Above the "Instruction Set Reference" section there are also some examples on SM70 variant of SASS code which is stored in ELF and dumped from there too so it's a machine code as ELF always was an unmanaged code container by historic reasons (apart from PE which could contain CIL managed code but even in this case it must be in data section while ELF does not support such confusing feature at all) and it's not managed/virtual bytecode or something as some users say so, it's a real native compiled device code for GPU. The correct instructions though are those which are written with capital letter and addresses in hexademical form (like /*0000*/ MOV R1, c[0x0][0x28] ;), others are just PTX and they aren't actually relevant to the question. As a drawback, fatbin technique may be required if a distributor has chosen to publish the GPU program in precompiled form rather than source code or at least portable PTX. But that is very rare as there are not as much such programs around as binaries for CPU. Anyway such code is usually contained within cubin files which are dynamically loaded by calling "cuModuleLoad" then you rewrite pointer to device GPU function handle using "cuModuleGetFunction" and then call "cuLaunchKernel" which forces the driver to send binary code to the GPU and start execution from like 0 address as all the kernels start from 0 (actually ELF variant used by Nvidia contains many sections but the driver only sends the desired kernel code along with its subroutines and data such as switch data etc.). And what about the instructions itself, well, they are mostly RISC-fashioned. There is no div or mod, instead nvcc compiler must output sophisticated algorithm based on addition, subtraction, multiplication, shifts, bitwise logical operations (bitwise and mostly). Only addressing mode reminds some CISC presence like "LD R2, [R2+0x1c];" etc.

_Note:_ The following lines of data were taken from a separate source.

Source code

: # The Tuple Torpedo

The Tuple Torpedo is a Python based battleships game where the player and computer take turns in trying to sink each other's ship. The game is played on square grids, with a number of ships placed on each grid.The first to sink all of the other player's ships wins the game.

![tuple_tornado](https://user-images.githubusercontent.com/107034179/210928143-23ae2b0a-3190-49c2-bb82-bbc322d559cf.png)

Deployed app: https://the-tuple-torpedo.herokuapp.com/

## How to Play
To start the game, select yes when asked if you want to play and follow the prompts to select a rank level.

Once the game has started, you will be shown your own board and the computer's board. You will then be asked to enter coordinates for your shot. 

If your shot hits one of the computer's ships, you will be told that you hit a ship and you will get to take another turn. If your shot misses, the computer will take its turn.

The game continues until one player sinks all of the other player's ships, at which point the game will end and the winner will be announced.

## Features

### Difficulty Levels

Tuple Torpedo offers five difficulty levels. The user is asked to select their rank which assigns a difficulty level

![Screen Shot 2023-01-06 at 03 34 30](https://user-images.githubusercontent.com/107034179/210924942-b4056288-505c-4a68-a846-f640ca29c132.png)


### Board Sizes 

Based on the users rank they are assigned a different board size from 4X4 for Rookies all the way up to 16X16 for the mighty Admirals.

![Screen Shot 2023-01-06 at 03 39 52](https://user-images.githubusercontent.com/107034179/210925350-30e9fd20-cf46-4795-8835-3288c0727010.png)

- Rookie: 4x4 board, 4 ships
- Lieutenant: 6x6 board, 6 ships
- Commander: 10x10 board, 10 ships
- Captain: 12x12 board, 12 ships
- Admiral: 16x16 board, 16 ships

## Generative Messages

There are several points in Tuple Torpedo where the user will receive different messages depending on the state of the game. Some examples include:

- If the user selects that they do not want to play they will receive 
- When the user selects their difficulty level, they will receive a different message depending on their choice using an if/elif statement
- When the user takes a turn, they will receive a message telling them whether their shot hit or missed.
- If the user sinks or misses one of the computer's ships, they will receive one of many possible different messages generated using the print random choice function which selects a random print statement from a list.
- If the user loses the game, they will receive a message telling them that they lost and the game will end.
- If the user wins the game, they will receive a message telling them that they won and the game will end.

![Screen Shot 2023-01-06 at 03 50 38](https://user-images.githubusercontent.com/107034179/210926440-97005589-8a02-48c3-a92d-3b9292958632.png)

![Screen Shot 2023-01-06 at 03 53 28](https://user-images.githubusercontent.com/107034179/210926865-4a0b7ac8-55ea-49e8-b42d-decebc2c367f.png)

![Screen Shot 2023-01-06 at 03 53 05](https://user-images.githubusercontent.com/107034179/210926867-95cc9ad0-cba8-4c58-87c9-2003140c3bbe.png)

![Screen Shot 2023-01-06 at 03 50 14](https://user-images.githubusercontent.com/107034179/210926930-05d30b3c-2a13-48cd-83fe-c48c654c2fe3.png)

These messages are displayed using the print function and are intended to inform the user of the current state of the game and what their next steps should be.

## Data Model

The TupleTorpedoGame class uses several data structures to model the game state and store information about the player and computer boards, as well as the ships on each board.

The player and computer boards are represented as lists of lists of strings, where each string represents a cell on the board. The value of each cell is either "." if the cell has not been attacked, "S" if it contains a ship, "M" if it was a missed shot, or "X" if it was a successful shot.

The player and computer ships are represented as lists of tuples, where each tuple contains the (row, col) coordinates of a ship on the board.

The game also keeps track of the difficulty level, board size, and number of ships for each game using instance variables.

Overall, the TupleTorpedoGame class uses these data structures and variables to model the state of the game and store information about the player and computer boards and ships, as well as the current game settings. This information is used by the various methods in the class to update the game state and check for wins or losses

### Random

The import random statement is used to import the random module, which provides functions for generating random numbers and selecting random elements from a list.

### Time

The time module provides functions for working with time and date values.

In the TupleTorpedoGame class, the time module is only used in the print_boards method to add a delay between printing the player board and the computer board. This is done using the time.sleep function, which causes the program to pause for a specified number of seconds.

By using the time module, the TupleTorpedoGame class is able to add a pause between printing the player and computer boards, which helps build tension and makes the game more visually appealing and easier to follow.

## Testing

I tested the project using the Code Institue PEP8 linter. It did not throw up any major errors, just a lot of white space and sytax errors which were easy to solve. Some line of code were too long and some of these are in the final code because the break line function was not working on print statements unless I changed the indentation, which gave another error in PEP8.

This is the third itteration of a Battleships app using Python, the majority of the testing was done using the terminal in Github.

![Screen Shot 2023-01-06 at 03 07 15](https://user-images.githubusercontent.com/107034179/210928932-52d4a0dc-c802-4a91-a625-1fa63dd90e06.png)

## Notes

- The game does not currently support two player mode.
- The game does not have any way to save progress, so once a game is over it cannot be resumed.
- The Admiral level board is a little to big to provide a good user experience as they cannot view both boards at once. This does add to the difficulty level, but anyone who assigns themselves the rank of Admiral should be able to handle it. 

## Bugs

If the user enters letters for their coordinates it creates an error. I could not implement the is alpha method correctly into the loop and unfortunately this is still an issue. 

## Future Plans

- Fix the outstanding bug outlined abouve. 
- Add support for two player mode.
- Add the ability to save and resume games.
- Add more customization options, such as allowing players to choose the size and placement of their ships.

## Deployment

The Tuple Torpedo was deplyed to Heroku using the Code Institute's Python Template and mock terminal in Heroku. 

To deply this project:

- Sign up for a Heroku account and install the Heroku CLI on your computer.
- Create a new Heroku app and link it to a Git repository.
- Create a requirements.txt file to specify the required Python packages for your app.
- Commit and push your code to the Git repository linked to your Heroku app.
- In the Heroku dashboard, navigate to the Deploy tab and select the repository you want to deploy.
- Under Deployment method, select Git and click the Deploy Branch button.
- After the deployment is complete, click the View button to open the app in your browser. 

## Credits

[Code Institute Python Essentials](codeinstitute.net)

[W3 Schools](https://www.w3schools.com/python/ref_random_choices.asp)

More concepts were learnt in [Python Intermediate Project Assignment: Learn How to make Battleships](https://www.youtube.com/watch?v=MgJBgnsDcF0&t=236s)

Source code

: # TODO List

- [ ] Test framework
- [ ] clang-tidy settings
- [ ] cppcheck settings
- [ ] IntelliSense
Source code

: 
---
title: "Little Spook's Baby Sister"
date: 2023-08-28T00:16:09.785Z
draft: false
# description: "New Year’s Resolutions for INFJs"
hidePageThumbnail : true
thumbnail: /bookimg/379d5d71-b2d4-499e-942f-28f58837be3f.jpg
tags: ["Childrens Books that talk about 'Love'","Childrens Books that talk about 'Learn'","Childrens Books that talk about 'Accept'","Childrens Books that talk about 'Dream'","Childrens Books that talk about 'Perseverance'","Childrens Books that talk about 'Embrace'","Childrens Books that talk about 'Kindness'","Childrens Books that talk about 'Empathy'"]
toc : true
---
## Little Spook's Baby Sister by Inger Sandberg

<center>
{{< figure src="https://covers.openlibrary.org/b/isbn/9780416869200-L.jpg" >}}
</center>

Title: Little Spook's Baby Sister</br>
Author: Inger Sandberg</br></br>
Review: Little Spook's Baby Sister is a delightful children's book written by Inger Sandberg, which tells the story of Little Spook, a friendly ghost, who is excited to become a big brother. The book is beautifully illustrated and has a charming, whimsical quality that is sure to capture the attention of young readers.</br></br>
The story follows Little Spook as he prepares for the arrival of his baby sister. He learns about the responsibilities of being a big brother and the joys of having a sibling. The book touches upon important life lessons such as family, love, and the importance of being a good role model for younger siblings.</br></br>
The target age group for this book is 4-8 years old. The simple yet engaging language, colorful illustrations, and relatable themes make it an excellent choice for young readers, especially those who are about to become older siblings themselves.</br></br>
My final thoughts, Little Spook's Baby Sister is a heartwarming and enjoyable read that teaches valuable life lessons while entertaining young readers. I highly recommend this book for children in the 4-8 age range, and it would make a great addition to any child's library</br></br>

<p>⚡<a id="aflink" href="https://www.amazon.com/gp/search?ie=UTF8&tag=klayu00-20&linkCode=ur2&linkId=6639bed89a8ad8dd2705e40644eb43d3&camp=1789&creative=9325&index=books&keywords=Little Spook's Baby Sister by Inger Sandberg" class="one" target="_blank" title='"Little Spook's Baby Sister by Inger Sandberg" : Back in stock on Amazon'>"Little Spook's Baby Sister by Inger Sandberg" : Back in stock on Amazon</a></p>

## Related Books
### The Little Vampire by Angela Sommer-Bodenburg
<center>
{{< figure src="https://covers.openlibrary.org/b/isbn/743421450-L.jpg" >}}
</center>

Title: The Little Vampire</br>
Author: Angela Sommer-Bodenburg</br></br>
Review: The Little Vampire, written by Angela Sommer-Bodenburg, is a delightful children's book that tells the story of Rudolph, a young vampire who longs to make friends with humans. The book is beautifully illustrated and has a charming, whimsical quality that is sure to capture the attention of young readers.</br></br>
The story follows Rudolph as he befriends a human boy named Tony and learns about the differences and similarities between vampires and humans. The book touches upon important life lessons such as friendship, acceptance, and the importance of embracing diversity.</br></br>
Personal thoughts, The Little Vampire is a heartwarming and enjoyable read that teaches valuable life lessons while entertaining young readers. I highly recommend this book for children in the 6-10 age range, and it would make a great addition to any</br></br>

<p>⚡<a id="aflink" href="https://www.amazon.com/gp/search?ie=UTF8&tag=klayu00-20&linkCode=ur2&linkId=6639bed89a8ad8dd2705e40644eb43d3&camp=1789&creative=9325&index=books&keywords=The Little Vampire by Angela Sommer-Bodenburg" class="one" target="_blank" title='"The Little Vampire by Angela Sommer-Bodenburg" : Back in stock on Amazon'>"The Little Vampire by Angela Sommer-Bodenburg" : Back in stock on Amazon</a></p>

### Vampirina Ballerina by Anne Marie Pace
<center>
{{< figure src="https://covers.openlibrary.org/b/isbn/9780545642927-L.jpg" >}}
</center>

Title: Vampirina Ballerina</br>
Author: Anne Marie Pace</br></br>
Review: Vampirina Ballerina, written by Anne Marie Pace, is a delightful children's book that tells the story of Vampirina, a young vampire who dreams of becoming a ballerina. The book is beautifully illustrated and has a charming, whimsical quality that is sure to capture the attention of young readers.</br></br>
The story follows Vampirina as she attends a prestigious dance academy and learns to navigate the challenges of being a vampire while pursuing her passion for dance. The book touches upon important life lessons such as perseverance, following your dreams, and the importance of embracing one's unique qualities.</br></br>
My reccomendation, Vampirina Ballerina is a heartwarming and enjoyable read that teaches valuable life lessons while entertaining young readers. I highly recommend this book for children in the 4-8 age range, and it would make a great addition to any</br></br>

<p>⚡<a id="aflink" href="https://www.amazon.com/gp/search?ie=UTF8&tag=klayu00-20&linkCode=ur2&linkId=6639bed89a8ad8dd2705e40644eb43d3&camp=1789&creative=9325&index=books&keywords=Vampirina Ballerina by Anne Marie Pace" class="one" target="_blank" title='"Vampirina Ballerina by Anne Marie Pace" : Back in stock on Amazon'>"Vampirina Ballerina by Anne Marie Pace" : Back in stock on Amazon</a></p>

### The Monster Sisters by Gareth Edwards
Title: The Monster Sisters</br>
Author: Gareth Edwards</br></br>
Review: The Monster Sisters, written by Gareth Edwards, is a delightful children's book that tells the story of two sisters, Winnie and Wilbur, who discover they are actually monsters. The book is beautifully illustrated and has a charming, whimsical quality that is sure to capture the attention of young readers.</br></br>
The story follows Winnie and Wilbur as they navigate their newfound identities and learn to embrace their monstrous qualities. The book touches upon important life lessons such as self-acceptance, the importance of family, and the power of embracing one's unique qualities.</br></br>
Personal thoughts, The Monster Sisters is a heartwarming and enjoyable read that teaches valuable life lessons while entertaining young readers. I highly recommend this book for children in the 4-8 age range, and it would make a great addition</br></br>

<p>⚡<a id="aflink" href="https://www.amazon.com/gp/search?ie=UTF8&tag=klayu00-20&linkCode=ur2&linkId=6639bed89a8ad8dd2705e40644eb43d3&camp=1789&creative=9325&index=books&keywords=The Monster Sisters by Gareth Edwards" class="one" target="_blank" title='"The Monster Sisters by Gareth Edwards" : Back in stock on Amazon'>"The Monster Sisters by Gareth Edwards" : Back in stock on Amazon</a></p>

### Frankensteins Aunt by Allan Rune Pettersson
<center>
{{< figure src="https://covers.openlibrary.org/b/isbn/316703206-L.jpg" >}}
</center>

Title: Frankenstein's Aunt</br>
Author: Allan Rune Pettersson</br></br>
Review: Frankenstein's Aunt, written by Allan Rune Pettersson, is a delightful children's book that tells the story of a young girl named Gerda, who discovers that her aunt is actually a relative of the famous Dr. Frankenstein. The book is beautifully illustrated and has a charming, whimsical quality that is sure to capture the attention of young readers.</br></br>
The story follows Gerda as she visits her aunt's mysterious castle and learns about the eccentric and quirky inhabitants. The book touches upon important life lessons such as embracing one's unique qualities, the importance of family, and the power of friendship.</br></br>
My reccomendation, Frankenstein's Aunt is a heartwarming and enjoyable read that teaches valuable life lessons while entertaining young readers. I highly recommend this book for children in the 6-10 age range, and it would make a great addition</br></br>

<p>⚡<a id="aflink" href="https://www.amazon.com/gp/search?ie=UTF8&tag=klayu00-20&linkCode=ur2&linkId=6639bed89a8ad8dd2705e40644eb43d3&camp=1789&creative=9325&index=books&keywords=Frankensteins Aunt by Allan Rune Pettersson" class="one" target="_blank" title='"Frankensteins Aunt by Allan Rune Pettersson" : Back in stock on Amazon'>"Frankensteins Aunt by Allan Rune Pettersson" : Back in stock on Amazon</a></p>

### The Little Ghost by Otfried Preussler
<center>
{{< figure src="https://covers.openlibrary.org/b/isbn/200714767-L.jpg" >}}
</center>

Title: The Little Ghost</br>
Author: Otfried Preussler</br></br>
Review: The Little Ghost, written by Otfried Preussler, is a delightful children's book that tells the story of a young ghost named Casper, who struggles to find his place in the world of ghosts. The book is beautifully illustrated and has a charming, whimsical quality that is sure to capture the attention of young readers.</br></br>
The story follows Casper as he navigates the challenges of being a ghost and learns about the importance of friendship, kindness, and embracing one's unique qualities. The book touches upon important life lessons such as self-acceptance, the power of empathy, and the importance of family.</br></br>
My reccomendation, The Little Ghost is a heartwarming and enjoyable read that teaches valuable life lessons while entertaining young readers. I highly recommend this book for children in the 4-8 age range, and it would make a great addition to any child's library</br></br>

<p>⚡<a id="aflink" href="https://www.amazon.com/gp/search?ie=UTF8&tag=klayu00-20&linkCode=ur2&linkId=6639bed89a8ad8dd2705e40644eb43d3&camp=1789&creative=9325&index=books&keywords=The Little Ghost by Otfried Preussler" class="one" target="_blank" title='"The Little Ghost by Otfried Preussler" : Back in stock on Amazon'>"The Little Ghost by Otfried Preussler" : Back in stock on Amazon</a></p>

Answered by Danil on August 27, 2021

As others have said, GPUs expose a higher-level language, which allows multiple different architectures i.e. different vendors and different GPU generations, to all support the same applications.

[Update: Link to older ISA replaced with newer one]
If, however, you're still curious, documentation for the recent PowerVR instruction set is available - my favourite opcodes being "FRED" and "FARCTANC" :-)

Note that instructions sets can change from generation to generation so this is mainly for illustrative purposes.

Answered by Simon F on August 27, 2021

What you've read is correct. In general, GPU vendors do not release lists of machine instructions for their GPUs.

That said, you can do something similar to assembly programming on the GPU by using OpenGL ARB Assembly Language. It allows you to program in assembly style, writing 1 opcode and its operands per line. While this is not quite the same as writing assembly language for the CPU, it's as close as your likely to get. I believe it's deprecated in modern OpenGL (though not positive). It still worked as of OpenGL 2.1.